Фельетон как жанр родился во Франции и сначала определялся технически-типографским, а не стилистическим признаком. Датой рождения фельетона принято считать 28 января 1800 г., когда впервые был изменен формат газеты «Journal des D?bats», в результате чего образовались дополнительные печатные площади, использованные для публикации «смеси»: театральных и библиографических отчетов, всевозможных анекдотов, мод, сенсационных известий, писем подписчиков в редакцию и проч.3 Освоенный русской журналистикой в 1830-х гг. фельетон оказался наиболее гибким публицистическим жанром, своеобразным общественным рупором, с помощью которого осуществлялась непосредственная связь между редакцией и читателем.

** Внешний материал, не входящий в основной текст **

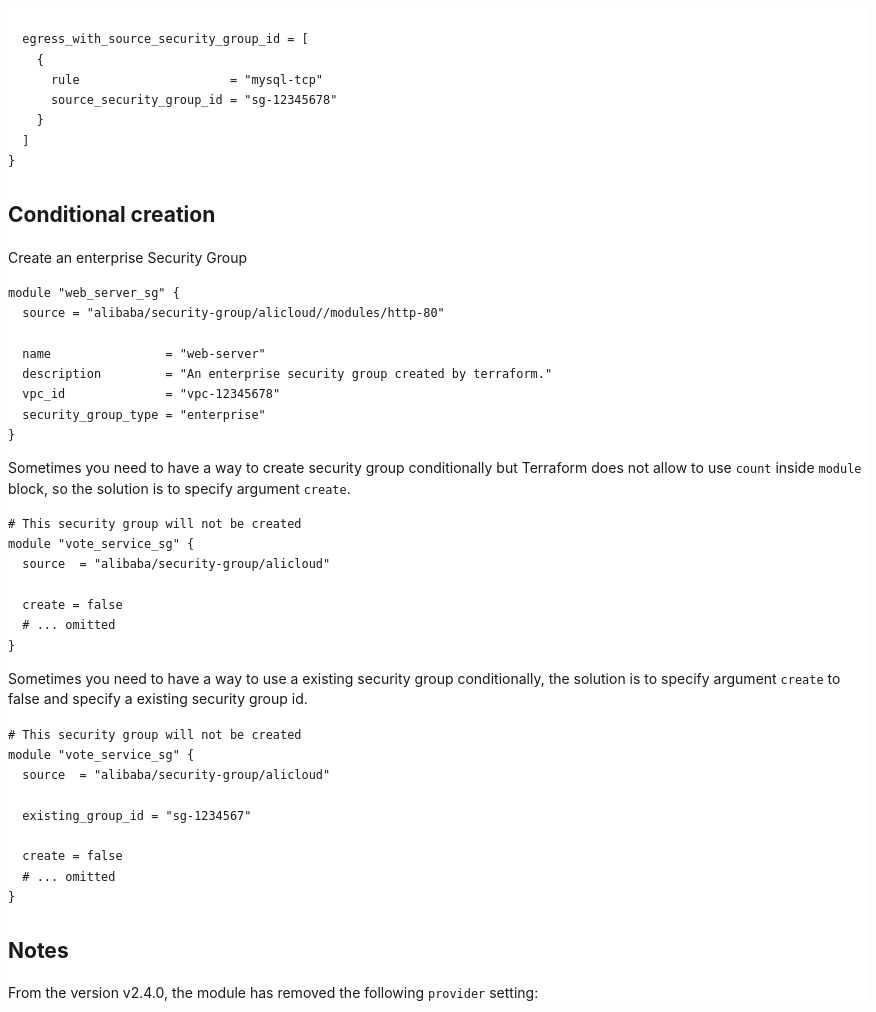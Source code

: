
 ```hcl
  
  egress_with_source_security_group_id = [
    {
      rule                     = "mysql-tcp"
      source_security_group_id = "sg-12345678"
    }
  ]
}
```

## Conditional creation

Create an enterprise Security Group

```hcl
module "web_server_sg" {
  source = "alibaba/security-group/alicloud//modules/http-80"

  name                = "web-server"
  description         = "An enterprise security group created by terraform."
  vpc_id              = "vpc-12345678"
  security_group_type = "enterprise"
}
```

Sometimes you need to have a way to create security group conditionally but Terraform does not allow to use `count` inside `module` block, so the solution is to specify argument `create`.

```hcl
# This security group will not be created
module "vote_service_sg" {
  source  = "alibaba/security-group/alicloud"

  create = false
  # ... omitted
}
```

Sometimes you need to have a way to use a existing security group conditionally, the solution is to specify argument `create` to false and specify a existing security group id.

```hcl
# This security group will not be created
module "vote_service_sg" {
  source  = "alibaba/security-group/alicloud"

  existing_group_id = "sg-1234567"
  
  create = false
  # ... omitted
}
```

## Notes
From the version v2.4.0, the module has removed the following `provider` setting:
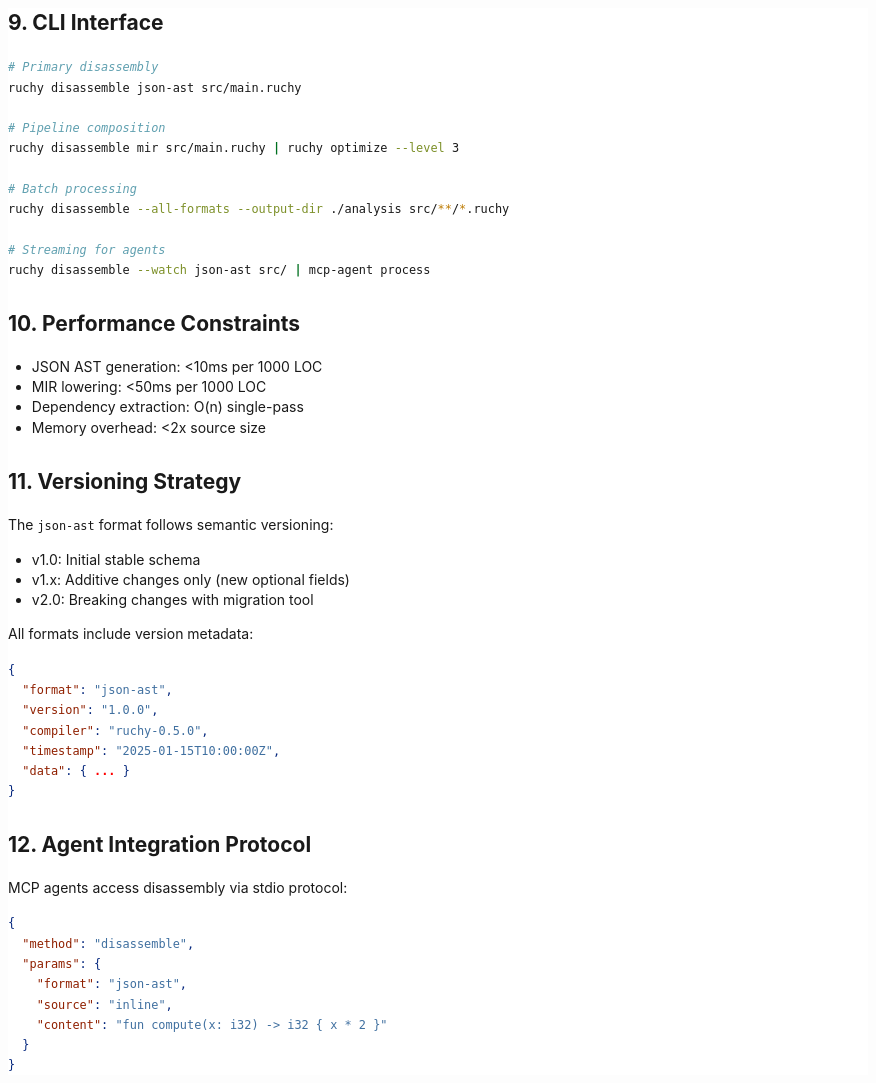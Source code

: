 ## 9. CLI Interface

```bash
# Primary disassembly
ruchy disassemble json-ast src/main.ruchy

# Pipeline composition
ruchy disassemble mir src/main.ruchy | ruchy optimize --level 3

# Batch processing
ruchy disassemble --all-formats --output-dir ./analysis src/**/*.ruchy

# Streaming for agents
ruchy disassemble --watch json-ast src/ | mcp-agent process
```

## 10. Performance Constraints

- JSON AST generation: <10ms per 1000 LOC
- MIR lowering: <50ms per 1000 LOC  
- Dependency extraction: O(n) single-pass
- Memory overhead: <2x source size

## 11. Versioning Strategy

The `json-ast` format follows semantic versioning:
- v1.0: Initial stable schema
- v1.x: Additive changes only (new optional fields)
- v2.0: Breaking changes with migration tool

All formats include version metadata:
```json
{
  "format": "json-ast",
  "version": "1.0.0",
  "compiler": "ruchy-0.5.0",
  "timestamp": "2025-01-15T10:00:00Z",
  "data": { ... }
}
```

## 12. Agent Integration Protocol

MCP agents access disassembly via stdio protocol:

```json
{
  "method": "disassemble",
  "params": {
    "format": "json-ast",
    "source": "inline",
    "content": "fun compute(x: i32) -> i32 { x * 2 }"
  }
}
```

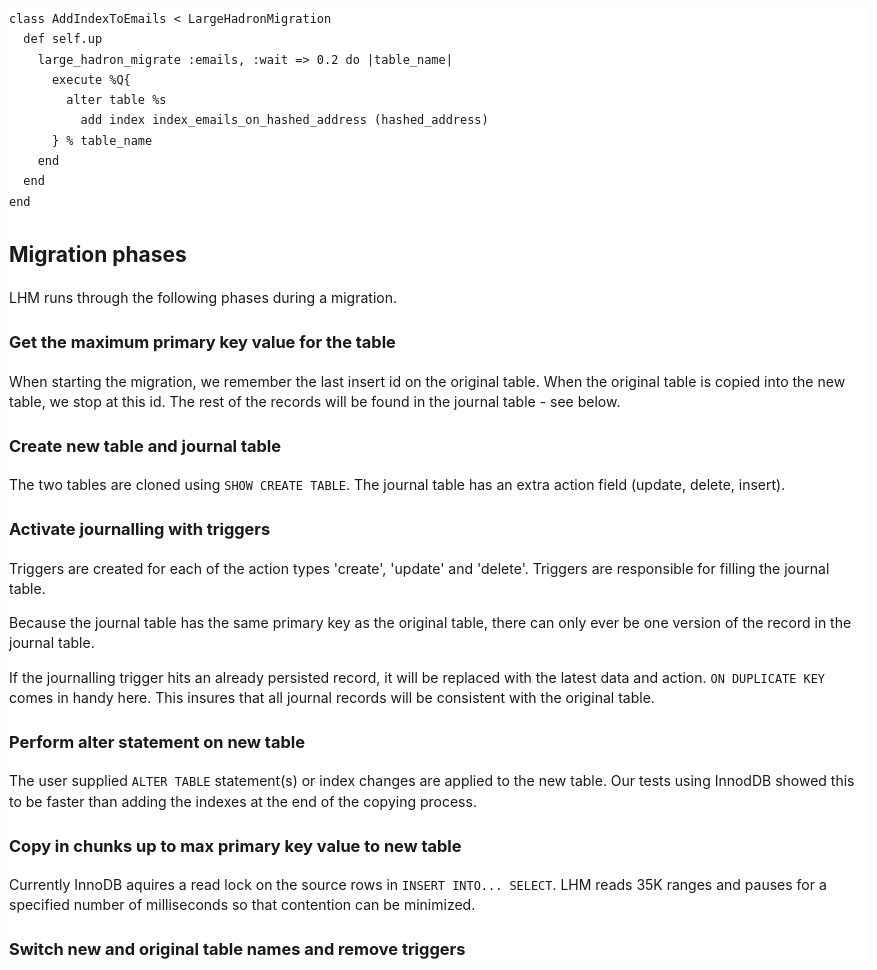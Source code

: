     class AddIndexToEmails < LargeHadronMigration
      def self.up
        large_hadron_migrate :emails, :wait => 0.2 do |table_name|
          execute %Q{
            alter table %s
              add index index_emails_on_hashed_address (hashed_address)
          } % table_name
        end
      end
    end

## Migration phases

LHM runs through the following phases during a migration.

### Get the maximum primary key value for the table

When starting the migration, we remember the last insert id on the original
table. When the original table is copied into the new table, we stop at this
id. The rest of the records will be found in the journal table - see below.

### Create new table and journal table

The two tables are cloned using `SHOW CREATE TABLE`. The journal table has an
extra action field (update, delete, insert).

### Activate journalling with triggers

Triggers are created for each of the action types 'create', 'update' and
'delete'. Triggers are responsible for filling the journal table.

Because the journal table has the same primary key as the original table,
there can only ever be one version of the record in the journal table.

If the journalling trigger hits an already persisted record, it will be
replaced with the latest data and action. `ON DUPLICATE KEY` comes in handy
here. This insures that all journal records will be consistent with the
original table.

### Perform alter statement on new table

The user supplied `ALTER TABLE` statement(s) or index changes are applied to the
new table. Our tests using InnodDB showed this to be faster than adding the
indexes at the end of the copying process.

### Copy in chunks up to max primary key value to new table

Currently InnoDB aquires a read lock on the source rows in `INSERT INTO...
SELECT`. LHM reads 35K ranges and pauses for a specified number of milliseconds
so that contention can be minimized.

### Switch new and original table names and remove triggers
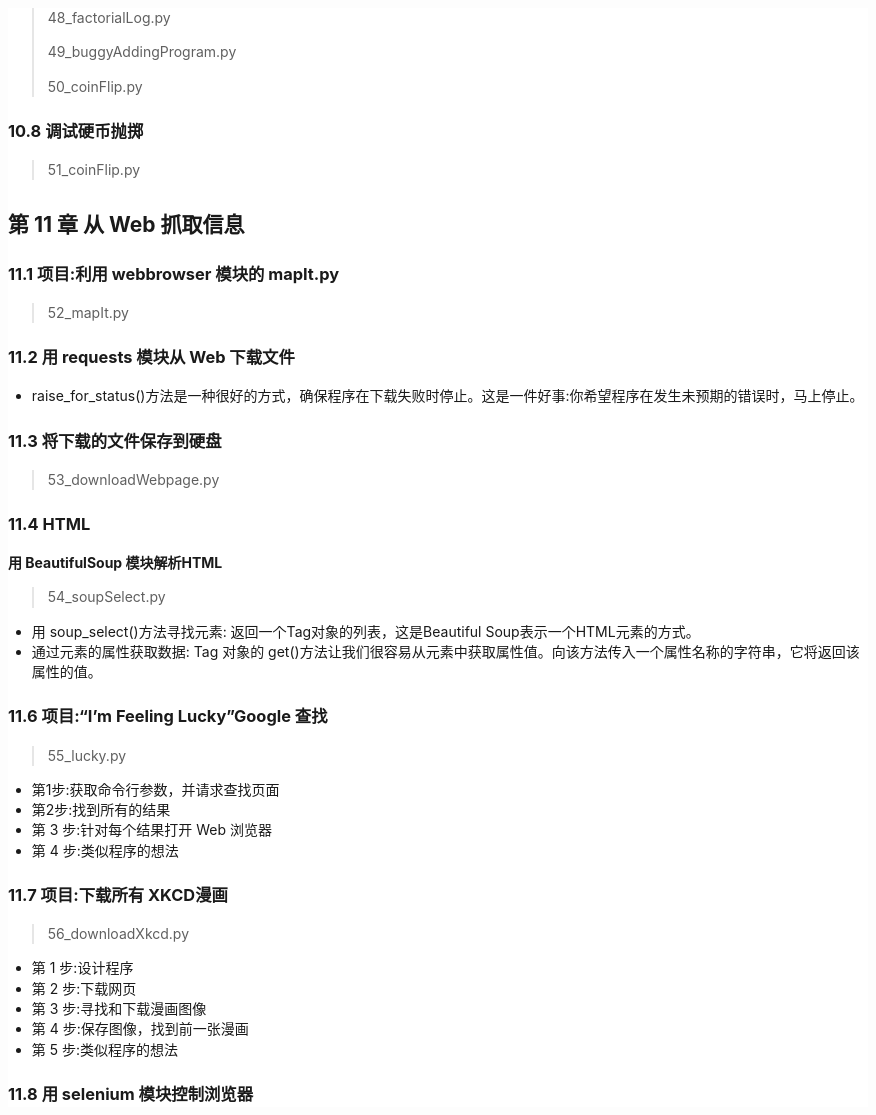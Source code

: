 > 48_factorialLog.py
>
> 49_buggyAddingProgram.py
>
> 50_coinFlip.py

### 10.8 调试硬币抛掷

> 51_coinFlip.py

## 第 11 章 从 Web 抓取信息

### 11.1 项目:利用 webbrowser 模块的 mapIt.py

> 52_mapIt.py

### 11.2 用 requests 模块从 Web 下载文件

- raise_for_status()方法是一种很好的方式，确保程序在下载失败时停止。这是一件好事:你希望程序在发生未预期的错误时，马上停止。

### 11.3 将下载的文件保存到硬盘

> 53_downloadWebpage.py

### 11.4 HTML

**用 BeautifulSoup 模块解析HTML**

> 54_soupSelect.py

- 用 soup_select()方法寻找元素: 返回一个Tag对象的列表，这是Beautiful Soup表示一个HTML元素的方式。
- 通过元素的属性获取数据: Tag 对象的 get()方法让我们很容易从元素中获取属性值。向该方法传入一个属性名称的字符串，它将返回该属性的值。

### 11.6 项目:“I’m Feeling Lucky”Google 查找

> 55_lucky.py

- 第1步:获取命令行参数，并请求查找页面 
- 第2步:找到所有的结果 
- 第 3 步:针对每个结果打开 Web 浏览器 
- 第 4 步:类似程序的想法

### 11.7 项目:下载所有 XKCD漫画

> 56_downloadXkcd.py 

- 第 1 步:设计程序 
- 第 2 步:下载网页 
- 第 3 步:寻找和下载漫画图像
- 第 4 步:保存图像，找到前一张漫画 
- 第 5 步:类似程序的想法

### 11.8 用 selenium 模块控制浏览器
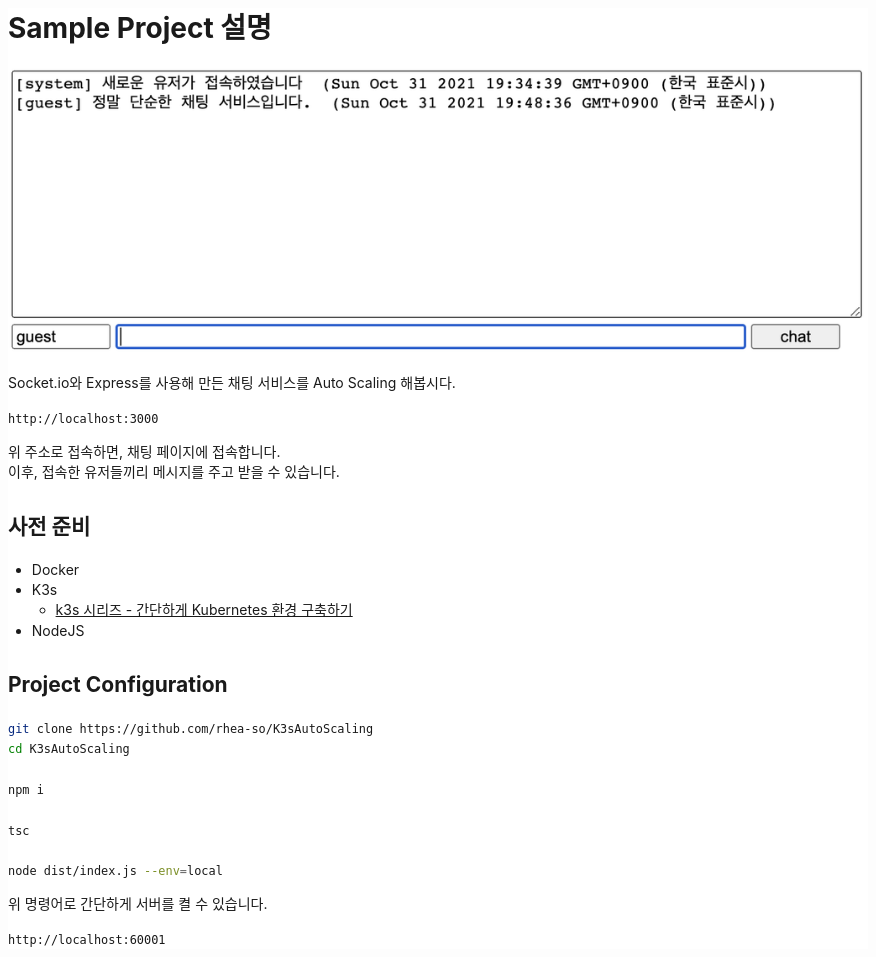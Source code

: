 # Sample Project 설명

![Chatting](../image/04.png)

Socket.io와 Express를 사용해 만든 채팅 서비스를 Auto Scaling 해봅시다.  

```
http://localhost:3000
```

위 주소로 접속하면, 채팅 페이지에 접속합니다.  
이후, 접속한 유저들끼리 메시지를 주고 받을 수 있습니다.

## 사전 준비

* Docker
* K3s
  * [k3s 시리즈 - 간단하게 Kubernetes 환경 구축하기](https://si.mpli.st/dev/2020-01-01-easy-k8s-with-k3s/)
* NodeJS

## Project Configuration

```sh
git clone https://github.com/rhea-so/K3sAutoScaling
cd K3sAutoScaling

npm i

tsc

node dist/index.js --env=local
```

위 명령어로 간단하게 서버를 켤 수 있습니다.


```
http://localhost:60001
```
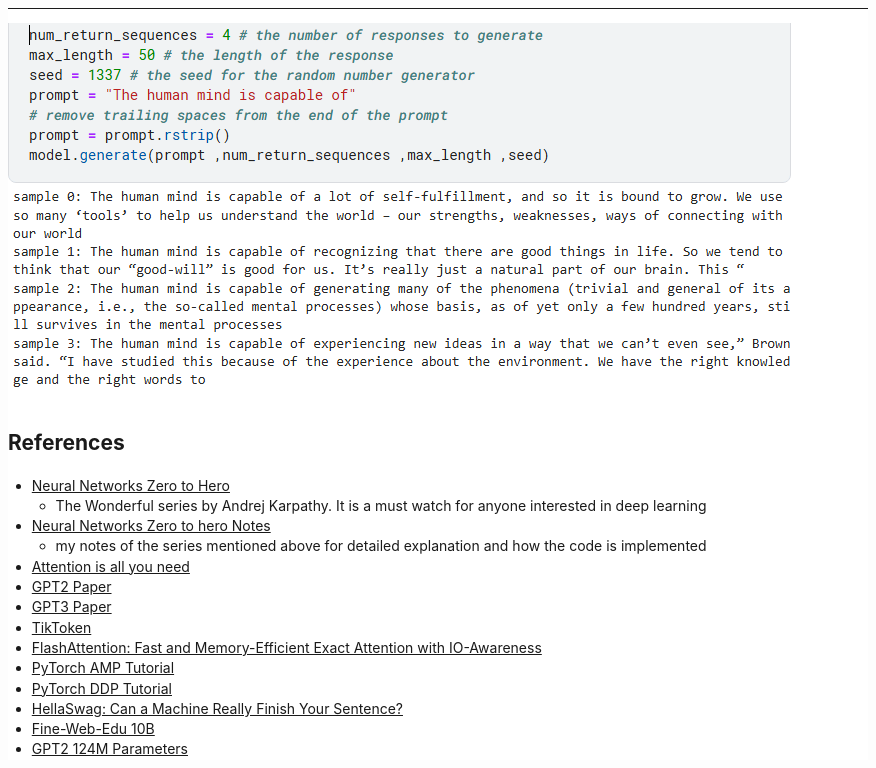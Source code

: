 ------------------------------------

![fun_prompt2](assets/fun_prompt2.png)

## References
- [Neural Networks Zero to Hero](https://www.youtube.com/playlist?list=PLAqhIrjkxbuWI23v9cThsA9GvCAUhRvKZ)
    - The Wonderful series by Andrej Karpathy. It is a must watch for anyone interested in deep learning
- [Neural Networks Zero to hero Notes](https://github.com/yousefelsharkawy/Educational/tree/main/Neural%20Networks%20Zero%20to%20Hero)
    - my notes of the series mentioned above for detailed explanation and how the code is implemented 
- [Attention is all you need](https://arxiv.org/pdf/1706.03762)
- [GPT2 Paper](https://cdn.openai.com/better-language-models/language_models_are_unsupervised_multitask_learners.pdf)
- [GPT3 Paper](https://arxiv.org/pdf/2005.14165)
- [TikToken](https://github.com/openai/tiktoken)
- [FlashAttention: Fast and Memory-Efficient Exact Attention with IO-Awareness](https://arxiv.org/pdf/2205.14135)
- [PyTorch AMP Tutorial](https://pytorch.org/tutorials/recipes/recipes/amp_recipe.html)
- [PyTorch DDP Tutorial](https://pytorch.org/tutorials/intermediate/ddp_tutorial.html)
- [HellaSwag: Can a Machine Really Finish Your Sentence?](https://arxiv.org/pdf/1905.07830)
- [Fine-Web-Edu 10B](https://www.kaggle.com/datasets/joe10mohamed/fineweb-edu-10b)
- [GPT2 124M Parameters](https://www.kaggle.com/datasets/joe10mohamed/gpt2-124m-parameters-base-model)



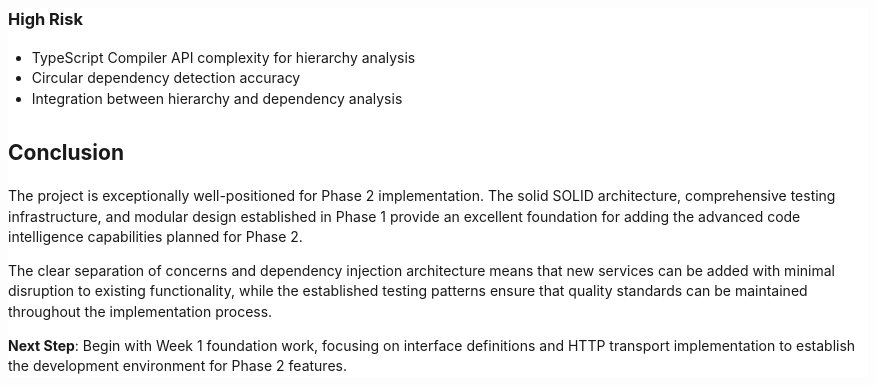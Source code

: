 ### **High Risk**

- TypeScript Compiler API complexity for hierarchy analysis
- Circular dependency detection accuracy
- Integration between hierarchy and dependency analysis

## Conclusion

The project is exceptionally well-positioned for Phase 2 implementation. The solid SOLID architecture, comprehensive testing infrastructure, and modular design established in Phase 1 provide an excellent foundation for adding the advanced code intelligence capabilities planned for Phase 2.

The clear separation of concerns and dependency injection architecture means that new services can be added with minimal disruption to existing functionality, while the established testing patterns ensure that quality standards can be maintained throughout the implementation process.

**Next Step**: Begin with Week 1 foundation work, focusing on interface definitions and HTTP transport implementation to establish the development environment for Phase 2 features.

Этим объясняется значительное место, отводимое всеми ведущими журналами середины XIX в. фельетонным отделам. «Письма столичного друга к провинциальному жениху» появились в одном из таких разделов «Современника».
Гончаров сотрудничал с редакцией этого журнала и раньше: в № 5 за 1847 г. напечатана его рецензия на книгу Д. И. Соколова «Светский человек, или Руководство к познанию правил общежития» (см. наст. том.
785
С. 494-501). Непосредственными же предшественниками гончаровского фельетона в «Современнике» стали публикации «Великая тайна одеваться к лицу. Опыт великосветского романа в двух частях» И. И. Панаева (С. 1847. № 11-12. Отд. V; 1848. № 1-6. Отд. V, – без подписи) и «Переписка между петербуржцем и провинциалом»: «Отрывок из письма г. NN к г. Чулкову»; «Отрывок из письма Чулкова к NN» А. И. Кронеберга (С. 1848. № 8, 9, 10; – без подписи). Фельетон Кронеберга, написанный от лица Владимира Чулкова, сопровождался специальным редакционным примечанием: «Мы нисколько не сомневаемся, что и в провинции есть дамы со вкусом, умеющие хорошо одеваться, но для тех несчастных, которым не далась от природы великая тайна одеваться к лицу, могут быть очень полезны остроумные и глубокомысленные письма г. Чулкова. Уверенные, что эти письма послужат к развитию вкуса в таких людях и к искоренению некоторых диких и неизящных привычек, – мы с удовольствием даем им место в отделении мод “Современника”» (С. 1848. № 8. Отд. V. С. 3). Примечание не было случайным, оно отражало просветительскую позицию журнала в вопросах этики и эстетики быта. IV и V разделы «Современника» изобиловали материалом, тематически и сюжетно близким гончаровским «Письмам…». Здесь можно было прочесть обстоятельное описание последних парижских мод, найти замечания о разных типах людей с точки зрения их «порядочности» и «светскости» (например, о «положительном человеке» – С. 1847. № 6. Отд. IV. С. 239-241) и, при желании, изучить историю вопроса (по статье Ш.-О. Сент-Бева «Кавалер де Мере, или О порядочном человеке в XVII столетии», в переводе Вл. Майкова – С. 1848. № 7. Отд. IV. С. 18-32).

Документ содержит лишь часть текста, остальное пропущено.